Chat delivery unified + made channel-agnostic: the per-product Slack stack (orchestrators, notifiers, the slack/dispatch/** dispatchers, JiraSlack…/ConfluenceSlack…) collapsed into one ChatMechanism behind a ChatSendService SPI, plus channel-neutral SPIs ChatChannel / ChannelBinding / ChatChannelRowAssembler / Chat{Lifecycle,Decision}UpdateService. Slack is now just the first concrete implementation; the engine no longer references "Slack" specifically. This is what turns "add MS Teams" into an additive change (see §6).
Channel-neutral plan building: a shared ChatPlanBuilder base owns the recipient-graph shaping (DM fan-out, delegate intents, group/channel recipients); MessageAssembler turns RecipientIntents into outbox rows via the ChatChannelRowAssembler SPI (one ChannelPlan per plan). Delegate emission is consistent across Jira/Confluence (both filter to resolved delegates).
Decision-update model extracted to a decision/ package (DecisionUpdateAssembler, StepDecisionUpdate, DecisionEntry, Vote*, ProgressInfo, …), channel-neutral so any chat channel renders it.
Self-contained collaborators pulled out: EmailStepRowBuilder, JsmNotificationLinkModeResolver, MailNotification / ExternalEmailLinks (email links), CompleteEmailMap.
Package layout: model/path/notification/{adapter, chat, mechanism, outbox, status, decision, email, reminder, slack, jira, confluence}.
DB-changeset hygiene: the incremental development changesets are consolidated (column/index folded into the create-table; the instance-error changes merged); a redundant pending index dropped; discriminator enums/columns follow the schema's _type convention (recipient_type, template_type) and the product enum is atlassian_product.
Targeted de-duplication, reduced null-passing (no-channel assemble overloads), and comment/Javadoc accuracy fixes. This half is behaviour-preserving (snapshot-gated).

6. MS-Teams readiness (channel-agnostic delivery by construction)

The chat delivery/update path is built so a second chat channel is purely additive — new beans, no orchestration edits:

ChatMechanism + ChatSendService SPI: a TeamsSendService + a Teams ChatChannel/ChannelBinding + 2 mechanism beans is the whole delivery surface.
ChatLifecycleUpdateDispatcher / ChatDecisionUpdateDispatcher — registry-style composites (mirroring ChatChannels / MechanismRegistry) that fan out to all registered Chat*UpdateService impls, so a second impl doesn't break the engine's by-type injection. Engine call sites (ApprovalProcess, ExpirationScheduler, DynamicStepUpdateService) inject the dispatchers.
The channel-neutral plan/render/targeting types (ChannelPlan, ChatRenderInputs, ChatTargeting, ChannelBinding) carry no Slack-specific types; the Slack specifics live behind the SPI implementations.
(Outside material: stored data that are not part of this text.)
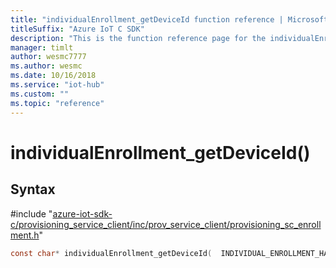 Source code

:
 ```yaml
---                             
title: "individualEnrollment_getDeviceId function reference | Microsoft Docs" 
titleSuffix: "Azure IoT C SDK"            
description: "This is the function reference page for the individualEnrollment_getDeviceId() function in the Azure IoT C SDK. This SDK is used with Azure IoT Hub and Azure IoT Hub Device Provisioning Service"            
manager: timlt                 
author: wesmc7777              
ms.author: wesmc               
ms.date: 10/16/2018                    
ms.service: "iot-hub"             
ms.custom: ""                
ms.topic: "reference"        
---                            
```


# individualEnrollment_getDeviceId()

## Syntax

\#include "[azure-iot-sdk-c/provisioning_service_client/inc/prov_service_client/provisioning_sc_enrollment.h](../provisioning-sc-enrollment-h.md)"  
```C
const char* individualEnrollment_getDeviceId(  INDIVIDUAL_ENROLLMENT_HANDLE  C2);
```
7. Automatic reminders (rewritten for cross-instance correctness)

AutomaticReminderScheduler (5-minute cron) anchors on a new approval.last_reminded_at column via a compare-and-set claim (claimAutomaticReminder): exactly one reminder per interval across multiple app instances, with catch-up on a missed/late tick — replacing stateless wall-clock-grid firing that could duplicate (multi-pod) or skip reminders.

Architecture

Async delivery flow — request thread renders + enqueues in-transaction → worker claims, sends, retries/falls-back, and recovers.

Build-side decomposition — per product, mirrored Jira + Confluence, over shared bases.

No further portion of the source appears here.